What the exercise asks
Gather all lines with "does" from the records.

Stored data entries
◆ ◆ ◆ ◆ ◆ ◆ ◆
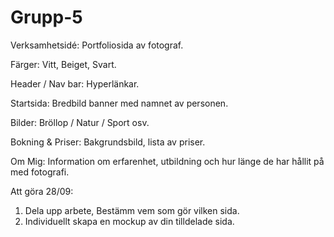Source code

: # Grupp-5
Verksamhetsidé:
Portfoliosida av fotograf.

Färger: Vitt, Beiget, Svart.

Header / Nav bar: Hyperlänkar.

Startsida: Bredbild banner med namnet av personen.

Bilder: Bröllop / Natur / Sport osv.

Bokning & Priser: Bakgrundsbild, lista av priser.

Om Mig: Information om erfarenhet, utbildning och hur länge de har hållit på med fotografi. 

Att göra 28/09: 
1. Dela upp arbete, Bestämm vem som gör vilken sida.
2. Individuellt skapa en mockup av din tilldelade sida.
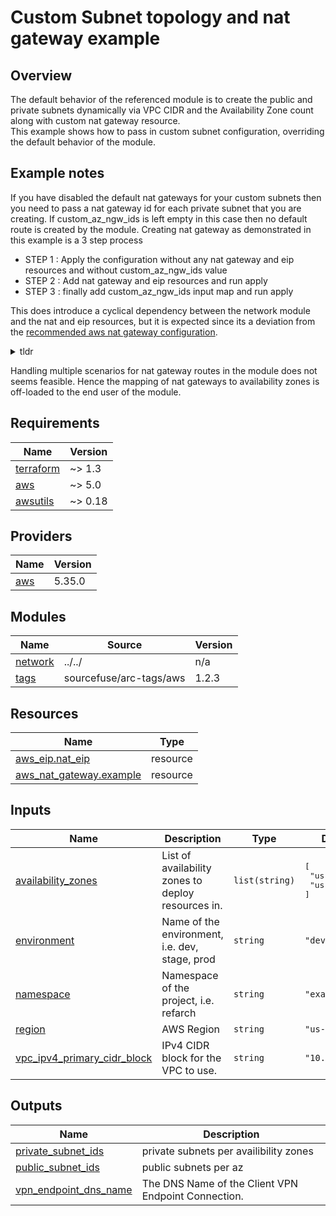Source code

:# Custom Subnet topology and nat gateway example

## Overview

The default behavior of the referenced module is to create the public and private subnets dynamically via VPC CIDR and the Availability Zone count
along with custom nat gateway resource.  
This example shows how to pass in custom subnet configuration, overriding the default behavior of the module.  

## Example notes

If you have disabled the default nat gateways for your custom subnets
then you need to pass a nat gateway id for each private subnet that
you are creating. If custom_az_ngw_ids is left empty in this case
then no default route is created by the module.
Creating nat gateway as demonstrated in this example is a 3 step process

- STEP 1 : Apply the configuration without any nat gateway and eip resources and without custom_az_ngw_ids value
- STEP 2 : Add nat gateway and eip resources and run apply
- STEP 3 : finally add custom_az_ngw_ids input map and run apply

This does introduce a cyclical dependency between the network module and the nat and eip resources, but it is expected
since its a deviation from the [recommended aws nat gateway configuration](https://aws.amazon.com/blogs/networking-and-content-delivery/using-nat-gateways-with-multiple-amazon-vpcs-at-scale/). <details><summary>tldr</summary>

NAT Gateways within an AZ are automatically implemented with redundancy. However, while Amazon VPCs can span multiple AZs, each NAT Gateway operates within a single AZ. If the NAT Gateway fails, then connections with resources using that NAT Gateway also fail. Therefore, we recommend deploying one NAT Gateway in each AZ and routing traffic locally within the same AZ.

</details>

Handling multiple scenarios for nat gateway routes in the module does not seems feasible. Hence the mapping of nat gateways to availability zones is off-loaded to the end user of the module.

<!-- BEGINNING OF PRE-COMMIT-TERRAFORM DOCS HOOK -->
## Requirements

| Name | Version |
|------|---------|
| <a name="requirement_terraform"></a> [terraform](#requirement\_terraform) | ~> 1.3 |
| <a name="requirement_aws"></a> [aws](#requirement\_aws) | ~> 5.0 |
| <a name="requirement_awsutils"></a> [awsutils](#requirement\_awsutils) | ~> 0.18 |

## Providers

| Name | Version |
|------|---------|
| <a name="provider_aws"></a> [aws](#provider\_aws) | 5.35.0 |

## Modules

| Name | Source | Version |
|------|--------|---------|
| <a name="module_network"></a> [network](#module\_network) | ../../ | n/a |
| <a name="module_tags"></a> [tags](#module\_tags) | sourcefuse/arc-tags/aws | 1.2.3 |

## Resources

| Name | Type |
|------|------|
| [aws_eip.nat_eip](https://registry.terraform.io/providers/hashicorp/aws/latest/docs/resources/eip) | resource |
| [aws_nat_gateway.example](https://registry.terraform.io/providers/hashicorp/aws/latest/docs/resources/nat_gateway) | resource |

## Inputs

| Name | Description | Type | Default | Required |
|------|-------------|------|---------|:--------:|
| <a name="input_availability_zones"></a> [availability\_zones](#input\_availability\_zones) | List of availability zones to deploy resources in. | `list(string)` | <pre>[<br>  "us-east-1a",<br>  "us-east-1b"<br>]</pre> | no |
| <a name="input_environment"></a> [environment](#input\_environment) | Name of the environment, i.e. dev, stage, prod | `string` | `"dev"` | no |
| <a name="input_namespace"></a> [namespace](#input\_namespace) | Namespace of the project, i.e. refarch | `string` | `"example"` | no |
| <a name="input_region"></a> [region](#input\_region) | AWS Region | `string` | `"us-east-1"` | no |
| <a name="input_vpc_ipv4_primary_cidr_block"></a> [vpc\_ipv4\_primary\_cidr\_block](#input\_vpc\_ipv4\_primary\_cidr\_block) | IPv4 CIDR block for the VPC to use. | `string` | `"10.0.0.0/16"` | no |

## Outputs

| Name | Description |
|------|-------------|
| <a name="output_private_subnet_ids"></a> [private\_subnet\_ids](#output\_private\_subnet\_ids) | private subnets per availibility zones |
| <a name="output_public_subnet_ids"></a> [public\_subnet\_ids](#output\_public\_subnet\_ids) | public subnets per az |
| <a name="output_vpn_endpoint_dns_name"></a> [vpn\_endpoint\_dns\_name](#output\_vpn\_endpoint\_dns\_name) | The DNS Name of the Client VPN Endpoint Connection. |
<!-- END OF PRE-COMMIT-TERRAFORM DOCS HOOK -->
◆ ◆ ◆ ◆ ◆ ◆ ◆
The answer
This does introduce a cyclical dependency between the network module and the nat and eip resources, but it is expected
Handling multiple scenarios for nat gateway routes in the module does not seems feasible. Hence the mapping of nat gateways to availability zones is off-loaded to the end user of the module.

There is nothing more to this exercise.